[[ Data shown, beginning ]]
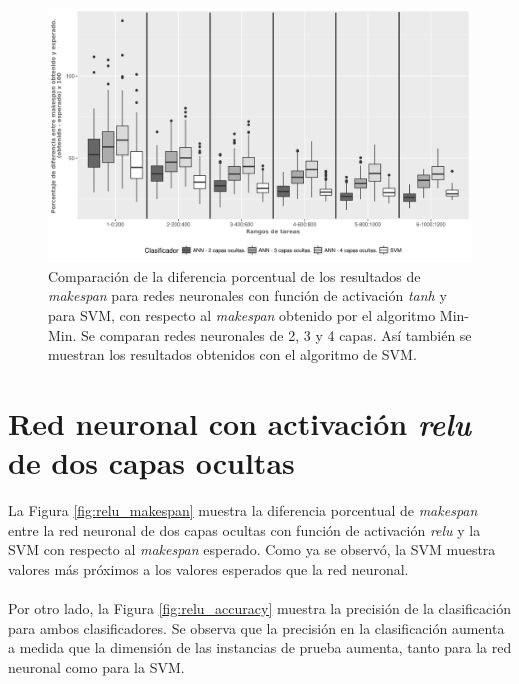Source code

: \begin{figure}[H]
  \centering
  \includegraphics[width=\columnwidth]{imagenes/comparacion_anns_tanh_2.png}
  \caption{Comparación de  la diferencia porcentual  de los resultados de \textit{makespan} para redes neuronales con función de activación \textit{tanh} y para SVM, con respecto al \textit{makespan} obtenido por el algoritmo Min-Min.
Se comparan redes neuronales de 2, 3 y 4 capas.
Así también se muestran los resultados obtenidos con el algoritmo de SVM.}
  \label{fig:tanh234}
\end{figure}

\section{Red neuronal con activación \textit{relu} de dos capas ocultas}

La Figura \ref{fig:relu_makespan} muestra la diferencia porcentual de \textit{makespan} entre la red neuronal de dos capas ocultas con función de activación \textit{relu} y la SVM con respecto al \textit{makespan} esperado.
Como ya se observó, la SVM muestra valores más próximos a los valores esperados que la red neuronal. 

\paragraph{} Por otro lado, la Figura \ref{fig:relu_accuracy} muestra la precisión de la clasificación para ambos clasificadores.
Se observa que la precisión en la clasificación aumenta a medida que la dimensión de las instancias de prueba aumenta, tanto para la red neuronal como para la SVM.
[[ Data shown, end ]]
What this task involves:
Your task is to restate, word for word, only those lines above that fall between the line holding "neuronal con activación" and the line holding "muestra la diferencia", inclusive.

Completed task:
\section{Red neuronal con activación \textit{relu} de dos capas ocultas}

La Figura \ref{fig:relu_makespan} muestra la diferencia porcentual de \textit{makespan} entre la red neuronal de dos capas ocultas con función de activación \textit{relu} y la SVM con respecto al \textit{makespan} esperado.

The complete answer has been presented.